What potential questions could be answered by studying this data?
o List some specific questions, and be sure to answer them in your analysis
Is there any privacy, quality, or other issues with this data?
Requirements and Resources needed
• What software and hardware resources are needed to study this data?
Dataset Description
Explore the dataset using relevant tools discussed in the course
Prepare and describe relevant metadata (types of data in the dataset)
Include schema for SQL if you are using any database. If you are using dataset in csv, xls or txt file, then you need to describe all the columns/attributes in detail. That will be considered as your dataset schema.
Prepare relevant descriptive statistics and visualizations for selected data o Don’t need to analyze all the items in the dataset
Graphics must follow good visualization practices discussed in course lectures
Interpret the results o what conclusions can be supported?
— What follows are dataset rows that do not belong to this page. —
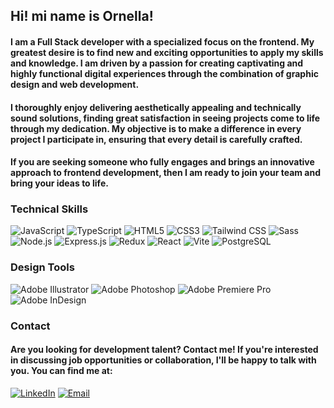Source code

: ## Hi! mi name is Ornella!

#### I am a Full Stack developer with a specialized focus on the frontend. My greatest desire is to find new and exciting opportunities to apply my skills and knowledge. I am driven by a passion for creating captivating and highly functional digital experiences through the combination of graphic design and web development.

#### I thoroughly enjoy delivering aesthetically appealing and technically sound solutions, finding great satisfaction in seeing projects come to life through my dedication. My objective is to make a difference in every project I participate in, ensuring that every detail is carefully crafted.

#### If you are seeking someone who fully engages and brings an innovative approach to frontend development, then I am ready to join your team and bring your ideas to life.


### Technical Skills

![JavaScript](https://img.shields.io/badge/JavaScript-grey?logo=javascript&logoColor=white&labelColor=grey&style=for-the-badge&title=)
![TypeScript](https://img.shields.io/badge/TypeScript-grey?logo=typescript&logoColor=white&labelColor=grey&style=for-the-badge&title=)
![HTML5](https://img.shields.io/badge/HTML5-grey?logo=html5&logoColor=white&labelColor=grey&style=for-the-badge&title=)
![CSS3](https://img.shields.io/badge/CSS3-grey?logo=css3&logoColor=white&labelColor=grey&style=for-the-badge&title=)
![Tailwind CSS](https://img.shields.io/badge/Tailwind%20CSS-grey?logo=tailwind-css&logoColor=white&labelColor=grey&style=for-the-badge&title=)
![Sass](https://img.shields.io/badge/Sass-grey?logo=sass&logoColor=white&labelColor=grey&style=for-the-badge&title=)
![Node.js](https://img.shields.io/badge/Node.js-grey?logo=node.js&logoColor=white&labelColor=grey&style=for-the-badge&title=)
![Express.js](https://img.shields.io/badge/Express.js-grey?logo=express&logoColor=white&labelColor=grey&style=for-the-badge&title=)
![Redux](https://img.shields.io/badge/Redux-grey?logo=redux&logoColor=white&labelColor=grey&style=for-the-badge&title=)
![React](https://img.shields.io/badge/React-grey?logo=react&logoColor=grey&labelColor=grey&style=for-the-badge&title=)
![Vite](https://img.shields.io/badge/Vite-grey?logo=vite&logoColor=white&labelColor=grey&style=for-the-badge&title=)
![PostgreSQL](https://img.shields.io/badge/PostgreSQL-grey?logo=postgresql&logoColor=white&labelColor=grey&style=for-the-badge&title=)

### Design Tools

![Adobe Illustrator](https://img.shields.io/badge/Adobe%20Illustrator-grey?logo=adobe%20illustrator&logoColor=white&labelColor=grey&style=for-the-badge&title=)
![Adobe Photoshop](https://img.shields.io/badge/Adobe%20Photoshop-grey?logo=adobe%20photoshop&logoColor=white&labelColor=grey&style=for-the-badge&title=)
![Adobe Premiere Pro](https://img.shields.io/badge/Adobe%20Premiere%20Pro-grey?logo=adobe%20premiere%20pro&logoColor=white&labelColor=grey&style=for-the-badge&title=)
![Adobe InDesign](https://img.shields.io/badge/Adobe%20InDesign-grey?logo=adobe%20indesign&logoColor=white&labelColor=grey&style=for-the-badge&title=)


### Contact

#### Are you looking for development talent? Contact me! If you're interested in discussing job opportunities or collaboration, I'll be happy to talk with you. You can find me at:

[![LinkedIn](https://img.shields.io/badge/LinkedIn-Ornella%20C%C3%B3pula-lightgrey?logo=linkedin&style=for-the-badge)](https://www.linkedin.com/in/ornella-c%C3%B3pula/)
[![Email](https://img.shields.io/badge/Email-orne.el38%40gmail.com-lightgrey?logo=gmail&style=for-the-badge)](mailto:orne.el38@gmail.com)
o This should reflect answers to the specific questions specified in the “Need” section.
Explain/define terms
Include explanation of any technical terms relevant to the project
Provide appropriate citations and references o Include citation for the dataset o Submission
Submit the report and code files only
Provide the link to download the dataset used in the report in case instructor needs to download it. Do not submit the dataset (due to large size) with report on blackboard.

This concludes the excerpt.